[Saved entries]
────────────────────────────────────────

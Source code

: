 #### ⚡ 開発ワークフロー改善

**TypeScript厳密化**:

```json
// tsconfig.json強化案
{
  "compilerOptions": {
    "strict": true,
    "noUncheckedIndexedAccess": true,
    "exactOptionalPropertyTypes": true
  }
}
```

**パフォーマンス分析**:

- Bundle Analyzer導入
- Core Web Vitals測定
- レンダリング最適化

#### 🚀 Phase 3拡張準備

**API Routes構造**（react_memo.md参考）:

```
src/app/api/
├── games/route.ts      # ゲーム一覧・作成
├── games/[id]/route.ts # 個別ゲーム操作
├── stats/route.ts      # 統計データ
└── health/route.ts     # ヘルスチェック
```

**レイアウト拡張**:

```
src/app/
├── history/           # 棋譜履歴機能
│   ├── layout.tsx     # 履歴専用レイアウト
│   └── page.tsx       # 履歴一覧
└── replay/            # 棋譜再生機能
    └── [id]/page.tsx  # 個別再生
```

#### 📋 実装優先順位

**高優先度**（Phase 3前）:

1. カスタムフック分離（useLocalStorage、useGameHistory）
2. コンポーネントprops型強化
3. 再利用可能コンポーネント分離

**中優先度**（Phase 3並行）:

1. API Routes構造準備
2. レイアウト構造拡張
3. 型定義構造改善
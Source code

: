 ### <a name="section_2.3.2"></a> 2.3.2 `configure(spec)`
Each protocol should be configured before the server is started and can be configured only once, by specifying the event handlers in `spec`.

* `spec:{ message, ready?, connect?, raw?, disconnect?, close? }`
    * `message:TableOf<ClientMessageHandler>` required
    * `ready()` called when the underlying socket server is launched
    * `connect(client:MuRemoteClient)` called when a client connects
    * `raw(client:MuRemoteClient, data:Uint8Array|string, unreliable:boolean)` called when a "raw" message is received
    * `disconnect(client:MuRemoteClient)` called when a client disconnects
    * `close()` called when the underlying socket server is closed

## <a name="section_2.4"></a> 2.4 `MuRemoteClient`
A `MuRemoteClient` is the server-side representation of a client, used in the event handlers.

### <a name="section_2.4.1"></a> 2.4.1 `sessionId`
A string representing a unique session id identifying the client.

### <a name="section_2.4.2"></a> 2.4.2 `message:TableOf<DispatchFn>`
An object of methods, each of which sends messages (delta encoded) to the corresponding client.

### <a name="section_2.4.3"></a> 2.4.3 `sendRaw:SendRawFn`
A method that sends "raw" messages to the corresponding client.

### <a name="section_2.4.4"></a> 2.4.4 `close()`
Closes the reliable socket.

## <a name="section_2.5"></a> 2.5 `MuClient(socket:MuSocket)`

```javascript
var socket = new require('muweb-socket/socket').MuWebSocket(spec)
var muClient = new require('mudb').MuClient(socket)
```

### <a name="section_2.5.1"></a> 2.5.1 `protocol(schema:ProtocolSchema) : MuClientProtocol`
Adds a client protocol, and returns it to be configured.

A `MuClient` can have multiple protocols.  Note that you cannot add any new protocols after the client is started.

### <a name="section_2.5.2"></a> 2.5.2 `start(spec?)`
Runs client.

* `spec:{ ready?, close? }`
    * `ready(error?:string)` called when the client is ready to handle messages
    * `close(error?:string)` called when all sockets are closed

────────────────────────────────────────

→ **WHAT YOU WILL DO**: Output the data above exactly, please, line for line.

→ **SOLUTION TO THE EXERCISE**:
Source code

: #### ⚡ 開発ワークフロー改善

**TypeScript厳密化**:

```json
// tsconfig.json強化案
{
  "compilerOptions": {
    "strict": true,
    "noUncheckedIndexedAccess": true,
    "exactOptionalPropertyTypes": true
  }
}
```

**パフォーマンス分析**:

- Bundle Analyzer導入
- Core Web Vitals測定
- レンダリング最適化

#### 🚀 Phase 3拡張準備

**API Routes構造**（react_memo.md参考）:

```
src/app/api/
├── games/route.ts      # ゲーム一覧・作成
├── games/[id]/route.ts # 個別ゲーム操作
├── stats/route.ts      # 統計データ
└── health/route.ts     # ヘルスチェック
```

**レイアウト拡張**:

```
src/app/
├── history/           # 棋譜履歴機能
│   ├── layout.tsx     # 履歴専用レイアウト
│   └── page.tsx       # 履歴一覧
└── replay/            # 棋譜再生機能
    └── [id]/page.tsx  # 個別再生
```

#### 📋 実装優先順位

**高優先度**（Phase 3前）:

1. カスタムフック分離（useLocalStorage、useGameHistory）
2. コンポーネントprops型強化
3. 再利用可能コンポーネント分離

**中優先度**（Phase 3並行）:

1. API Routes構造準備
2. レイアウト構造拡張
3. 型定義構造改善
Source code

: ### <a name="section_2.3.2"></a> 2.3.2 `configure(spec)`
Each protocol should be configured before the server is started and can be configured only once, by specifying the event handlers in `spec`.

* `spec:{ message, ready?, connect?, raw?, disconnect?, close? }`
    * `message:TableOf<ClientMessageHandler>` required
    * `ready()` called when the underlying socket server is launched
    * `connect(client:MuRemoteClient)` called when a client connects
    * `raw(client:MuRemoteClient, data:Uint8Array|string, unreliable:boolean)` called when a "raw" message is received
    * `disconnect(client:MuRemoteClient)` called when a client disconnects
    * `close()` called when the underlying socket server is closed

## <a name="section_2.4"></a> 2.4 `MuRemoteClient`
A `MuRemoteClient` is the server-side representation of a client, used in the event handlers.

### <a name="section_2.4.1"></a> 2.4.1 `sessionId`
A string representing a unique session id identifying the client.

### <a name="section_2.4.2"></a> 2.4.2 `message:TableOf<DispatchFn>`
An object of methods, each of which sends messages (delta encoded) to the corresponding client.

### <a name="section_2.4.3"></a> 2.4.3 `sendRaw:SendRawFn`
A method that sends "raw" messages to the corresponding client.

### <a name="section_2.4.4"></a> 2.4.4 `close()`
Closes the reliable socket.

## <a name="section_2.5"></a> 2.5 `MuClient(socket:MuSocket)`

```javascript
var socket = new require('muweb-socket/socket').MuWebSocket(spec)
var muClient = new require('mudb').MuClient(socket)
```

### <a name="section_2.5.1"></a> 2.5.1 `protocol(schema:ProtocolSchema) : MuClientProtocol`
Adds a client protocol, and returns it to be configured.

A `MuClient` can have multiple protocols.  Note that you cannot add any new protocols after the client is started.

### <a name="section_2.5.2"></a> 2.5.2 `start(spec?)`
Runs client.

* `spec:{ ready?, close? }`
    * `ready(error?:string)` called when the client is ready to handle messages
    * `close(error?:string)` called when all sockets are closed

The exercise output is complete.